On Wed, Jun 18, 2008 at 3:21 PM, Lenny Verkhovsky <
> I am not sure if it related,
> but I applied your patch ( r18667 ) to r 18656 ( one before NUMA )
> together with disabling sendi,
> The result still the same ( hanging ).
> On Tue, Jun 17, 2008 at 2:10 PM, George Bosilca <bosilca_at_[hidden]>
>> I guess you're running the latest version. If not, please update, Galen
>> and myself corrected some bugs last week. If you're using the latest (and
>> greatest) then ... well I imagine there is at least one bug left.
>> There is a quick test you can do. In the btl_sm.c in the module structure
>> at the beginning of the file, please replace the sendi function by NULL. If
>> this fix the problem, then at least we know that it's a sm send immediate
>> On Jun 17, 2008, at 7:54 AM, Lenny Verkhovsky wrote:
>> Hi, George,
>>> I have a problem running BW benchmark on 100 rank cluster after r18551.
>>> The BW is mpi_p that runs mpi_bandwidth with 100K between all pairs.

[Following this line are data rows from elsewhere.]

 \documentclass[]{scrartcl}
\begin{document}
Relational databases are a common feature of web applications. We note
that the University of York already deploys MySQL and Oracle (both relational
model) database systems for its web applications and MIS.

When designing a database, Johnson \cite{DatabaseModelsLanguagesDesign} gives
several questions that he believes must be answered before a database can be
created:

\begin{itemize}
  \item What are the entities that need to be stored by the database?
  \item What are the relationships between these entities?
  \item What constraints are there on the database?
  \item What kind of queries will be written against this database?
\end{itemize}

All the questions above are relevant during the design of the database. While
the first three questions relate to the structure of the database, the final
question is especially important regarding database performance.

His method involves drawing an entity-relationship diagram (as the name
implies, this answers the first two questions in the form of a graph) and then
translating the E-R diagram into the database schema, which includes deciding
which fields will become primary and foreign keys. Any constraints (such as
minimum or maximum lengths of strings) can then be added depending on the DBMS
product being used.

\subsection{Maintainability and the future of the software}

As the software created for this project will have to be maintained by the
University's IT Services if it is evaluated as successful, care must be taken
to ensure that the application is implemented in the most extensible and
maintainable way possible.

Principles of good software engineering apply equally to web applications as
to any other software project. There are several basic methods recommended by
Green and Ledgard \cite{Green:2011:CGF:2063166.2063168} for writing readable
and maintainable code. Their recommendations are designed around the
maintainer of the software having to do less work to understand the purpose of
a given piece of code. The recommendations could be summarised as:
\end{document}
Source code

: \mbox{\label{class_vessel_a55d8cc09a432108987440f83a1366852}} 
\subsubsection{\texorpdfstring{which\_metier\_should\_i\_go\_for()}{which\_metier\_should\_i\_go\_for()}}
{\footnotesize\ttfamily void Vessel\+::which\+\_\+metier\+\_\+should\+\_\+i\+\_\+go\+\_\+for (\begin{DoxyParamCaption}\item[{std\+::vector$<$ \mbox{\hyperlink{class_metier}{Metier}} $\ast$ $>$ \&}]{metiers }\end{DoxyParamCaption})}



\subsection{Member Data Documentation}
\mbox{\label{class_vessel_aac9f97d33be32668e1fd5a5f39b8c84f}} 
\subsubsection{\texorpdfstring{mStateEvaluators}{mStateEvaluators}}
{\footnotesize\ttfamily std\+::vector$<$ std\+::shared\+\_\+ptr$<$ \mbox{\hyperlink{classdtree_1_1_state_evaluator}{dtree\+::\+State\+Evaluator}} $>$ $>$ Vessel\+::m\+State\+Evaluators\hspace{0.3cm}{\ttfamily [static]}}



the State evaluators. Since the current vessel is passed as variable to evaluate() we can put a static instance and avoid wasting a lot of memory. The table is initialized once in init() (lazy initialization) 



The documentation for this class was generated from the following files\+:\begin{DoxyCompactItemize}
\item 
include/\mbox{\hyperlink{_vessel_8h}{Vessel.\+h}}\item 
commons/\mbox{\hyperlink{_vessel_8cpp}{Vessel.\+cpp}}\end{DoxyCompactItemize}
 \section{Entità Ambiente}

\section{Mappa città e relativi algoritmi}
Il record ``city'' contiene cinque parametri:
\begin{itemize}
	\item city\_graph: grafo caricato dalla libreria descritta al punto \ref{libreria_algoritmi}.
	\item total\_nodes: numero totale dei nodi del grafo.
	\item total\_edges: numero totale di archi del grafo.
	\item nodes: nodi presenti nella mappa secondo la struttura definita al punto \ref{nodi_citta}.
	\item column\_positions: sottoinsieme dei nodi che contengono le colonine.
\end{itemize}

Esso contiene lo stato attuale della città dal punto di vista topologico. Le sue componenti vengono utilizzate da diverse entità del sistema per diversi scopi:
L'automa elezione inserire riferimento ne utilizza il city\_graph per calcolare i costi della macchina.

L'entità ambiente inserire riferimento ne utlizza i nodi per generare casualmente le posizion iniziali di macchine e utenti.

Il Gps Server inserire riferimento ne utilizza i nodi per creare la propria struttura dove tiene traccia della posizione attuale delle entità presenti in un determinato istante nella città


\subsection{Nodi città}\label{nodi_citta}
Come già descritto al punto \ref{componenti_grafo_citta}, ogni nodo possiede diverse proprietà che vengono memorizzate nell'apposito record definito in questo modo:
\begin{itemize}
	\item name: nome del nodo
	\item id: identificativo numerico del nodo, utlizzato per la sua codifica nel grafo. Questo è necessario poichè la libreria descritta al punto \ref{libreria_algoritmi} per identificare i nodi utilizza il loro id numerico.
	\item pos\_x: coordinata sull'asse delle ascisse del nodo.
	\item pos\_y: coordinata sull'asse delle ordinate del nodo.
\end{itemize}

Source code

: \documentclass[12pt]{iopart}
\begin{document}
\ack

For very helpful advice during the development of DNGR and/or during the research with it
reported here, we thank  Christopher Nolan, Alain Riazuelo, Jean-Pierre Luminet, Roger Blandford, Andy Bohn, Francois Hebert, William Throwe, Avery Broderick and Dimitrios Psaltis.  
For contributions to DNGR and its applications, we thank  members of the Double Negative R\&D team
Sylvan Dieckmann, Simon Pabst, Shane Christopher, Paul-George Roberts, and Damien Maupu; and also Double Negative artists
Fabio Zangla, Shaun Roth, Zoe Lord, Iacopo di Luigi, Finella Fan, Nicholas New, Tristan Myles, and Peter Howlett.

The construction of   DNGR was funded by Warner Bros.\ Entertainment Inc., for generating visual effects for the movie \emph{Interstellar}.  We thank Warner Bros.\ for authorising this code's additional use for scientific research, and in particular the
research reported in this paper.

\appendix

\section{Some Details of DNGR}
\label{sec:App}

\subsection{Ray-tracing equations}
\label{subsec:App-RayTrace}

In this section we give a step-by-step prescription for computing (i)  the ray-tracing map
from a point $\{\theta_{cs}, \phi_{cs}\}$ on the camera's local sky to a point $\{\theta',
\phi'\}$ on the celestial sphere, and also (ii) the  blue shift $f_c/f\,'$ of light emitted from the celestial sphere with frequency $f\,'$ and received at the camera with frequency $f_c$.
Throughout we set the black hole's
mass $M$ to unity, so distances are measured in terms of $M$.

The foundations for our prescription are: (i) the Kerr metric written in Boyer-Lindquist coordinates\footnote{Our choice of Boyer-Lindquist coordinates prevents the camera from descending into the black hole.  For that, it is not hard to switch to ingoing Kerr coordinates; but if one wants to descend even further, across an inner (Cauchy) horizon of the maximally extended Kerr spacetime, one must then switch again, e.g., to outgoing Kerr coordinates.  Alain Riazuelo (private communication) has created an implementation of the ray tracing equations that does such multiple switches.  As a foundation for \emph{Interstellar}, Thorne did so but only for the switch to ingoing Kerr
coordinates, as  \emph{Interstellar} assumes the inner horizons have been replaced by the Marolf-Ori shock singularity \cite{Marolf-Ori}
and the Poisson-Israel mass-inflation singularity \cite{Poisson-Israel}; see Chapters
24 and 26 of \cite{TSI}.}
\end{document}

>>> #mpirun -np 100 -hostfile hostfile_w ./mpi_p_18549 -t bw -s 100000
>>> BW (100) (size min max avg) 100000 576.734030 2001.882416
>>> #mpirun -np 100 -hostfile hostfile_w ./mpi_p_18551 -t bw -s 100000
>>> mpirun: killing job...
>>> ( it hangs even after 10 hours ).
>>> It doesn't happen if I run --bynode or btl openib,self only.